There was probably one mitigating factor that kept me away from Fenway Park for so long: the fact that Fenway is generally teeming with Red Sox fans and that I would have to spend three hours among them. I’ve spent most of my life with reasonably warm feelings for the Sox and their fanbase, operating on the theory that my enemy’s enemy is my friend (and that, without their classic ineptitude in 1986, my childhood would’ve been a little bleaker). Then, the Sox actually won the World Series, and now their fans are insufferable and a general pain to be around (much like Phillies fans). I promise that if either sports team I like wins a championship, I will not turn into a creep. (Of course, we all know that promise will never have to be fulfilled, but it’s fun to think it might.)

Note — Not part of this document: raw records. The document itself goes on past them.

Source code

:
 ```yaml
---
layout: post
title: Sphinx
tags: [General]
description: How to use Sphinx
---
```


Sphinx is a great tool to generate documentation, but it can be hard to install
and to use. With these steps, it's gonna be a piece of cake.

Anyway, maybe that’s what kept me away from Fenway. But I overcame my fears on Saturday and stepped into my eleventh major league ballpark to see the Red Sox take on the mighty Kansas City Royals, led by, well, no one really. Maybe Zack Greinke, but he wasn’t pitching.
My friend (and perfectly acceptable Sox fan) DJ and I showed up at Fenway a little after 2 to stand in the Game Day Ticket Sales line for the 7 p.m. contest. The ticket window opened at 5, so we had about three hours to chill out under the Green Monster on Lansdowne. It was a nice day, so the time went by pretty quickly. Lulls were filled by listening to scalpers’ sales pitches, accepting half a Subway sandwich from one of our line neighbors, watching a guy with what we assumed was Parkinson’s get into a filthy hot dog costume to bring in customers to one of the sidewalk vendors, and taking a picture of a walking bowling pin.

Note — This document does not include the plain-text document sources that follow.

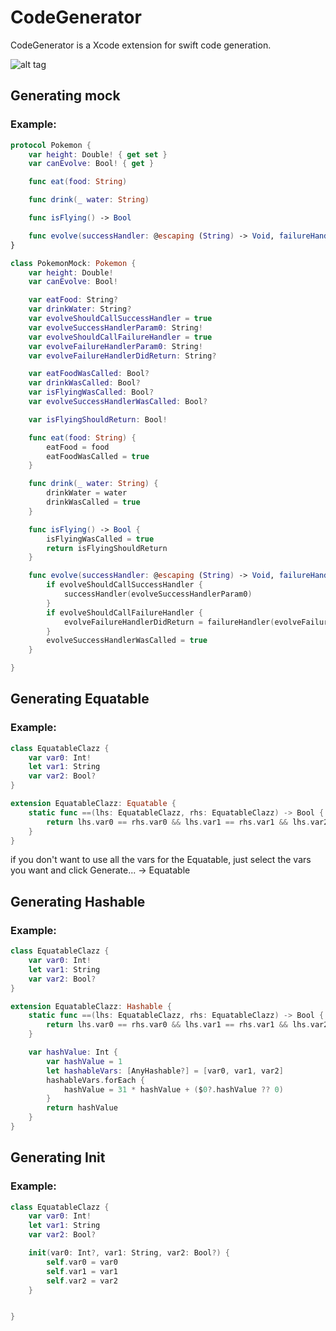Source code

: # CodeGenerator
CodeGenerator is a Xcode extension for swift code generation.

![alt tag](https://j.gifs.com/pgVEVr.gif)

## Generating mock

### Example:

```swift
protocol Pokemon {
    var height: Double! { get set }
    var canEvolve: Bool! { get }

    func eat(food: String)

    func drink(_ water: String)

    func isFlying() -> Bool

    func evolve(successHandler: @escaping (String) -> Void, failureHandler: (String?) -> String?)
}
```

```swift
class PokemonMock: Pokemon {
    var height: Double!
    var canEvolve: Bool!

    var eatFood: String?
    var drinkWater: String?
    var evolveShouldCallSuccessHandler = true
    var evolveSuccessHandlerParam0: String!
    var evolveShouldCallFailureHandler = true
    var evolveFailureHandlerParam0: String!
    var evolveFailureHandlerDidReturn: String?

    var eatFoodWasCalled: Bool?
    var drinkWasCalled: Bool?
    var isFlyingWasCalled: Bool?
    var evolveSuccessHandlerWasCalled: Bool?

    var isFlyingShouldReturn: Bool!

    func eat(food: String) {
        eatFood = food
        eatFoodWasCalled = true
    }

    func drink(_ water: String) {
        drinkWater = water
        drinkWasCalled = true
    }

    func isFlying() -> Bool {
        isFlyingWasCalled = true
        return isFlyingShouldReturn
    }

    func evolve(successHandler: @escaping (String) -> Void, failureHandler: (String?) -> String?) {
        if evolveShouldCallSuccessHandler {
            successHandler(evolveSuccessHandlerParam0)
        }
        if evolveShouldCallFailureHandler {
            evolveFailureHandlerDidReturn = failureHandler(evolveFailureHandlerParam0)
        }
        evolveSuccessHandlerWasCalled = true
    }

}
```

## Generating Equatable
### Example:
```swift
class EquatableClazz {
    var var0: Int!
    let var1: String
    var var2: Bool?
}
```

```swift
extension EquatableClazz: Equatable {
    static func ==(lhs: EquatableClazz, rhs: EquatableClazz) -> Bool {
        return lhs.var0 == rhs.var0 && lhs.var1 == rhs.var1 && lhs.var2 == rhs.var2
    }
}
```

if you don't want to use all the vars for the Equatable, just select the vars you want and click Generate... -> Equatable

## Generating Hashable
### Example:
```swift
class EquatableClazz {
    var var0: Int!
    let var1: String
    var var2: Bool?
}
```

```swift
extension EquatableClazz: Hashable {
    static func ==(lhs: EquatableClazz, rhs: EquatableClazz) -> Bool {
        return lhs.var0 == rhs.var0 && lhs.var1 == rhs.var1 && lhs.var2 == rhs.var2
    }

    var hashValue: Int {
        var hashValue = 1
        let hashableVars: [AnyHashable?] = [var0, var1, var2]
        hashableVars.forEach {
            hashValue = 31 * hashValue + ($0?.hashValue ?? 0)
        }
        return hashValue
    }
}
```


## Generating Init
### Example:
```swift
class EquatableClazz {
    var var0: Int!
    let var1: String
    var var2: Bool?

    init(var0: Int?, var1: String, var2: Bool?) {
        self.var0 = var0
        self.var1 = var1
        self.var2 = var2
    }


}
```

By the time gates opened, the smell of hot dogs and sausages was making me really hungry (DJ took the Subway sandwich, as my stomach wasn't loudly rumbling at the time), so after we got our $26 bleacher seats and I took a quick look at the field, it was time for eating. And, since Fenway has a family hour, where a few menu items are half-off for the first hour that gates are open, we were able to fill ourselves (two Fenway franks and a pretzel each) for under $10 each. The Fenway frank wins the prize for best ballpark hot dog I’ve had, though that may have been because I was starving. Whatever the case, it tasted awfully good.
Then we rambled around the concourse a bit, and it was cool to see an old ballpark that was actually old instead of faux old like all the new stadiums. And I would probably say this even if it weren’t true, but Fenway has it all over the old Yankee Stadium, the only other comparison I have for a vintage ballpark.
Next stop was the right field corner and the Pesky Pole, with its fresh graffiti for ’09 (no, I didn’t add mine).
Then we headed to our seats, which were pretty damn good, with a view of the whole field and a prime location for homers, which, since Gil Meche and John Smoltz were pitching, seemed to be a good thing.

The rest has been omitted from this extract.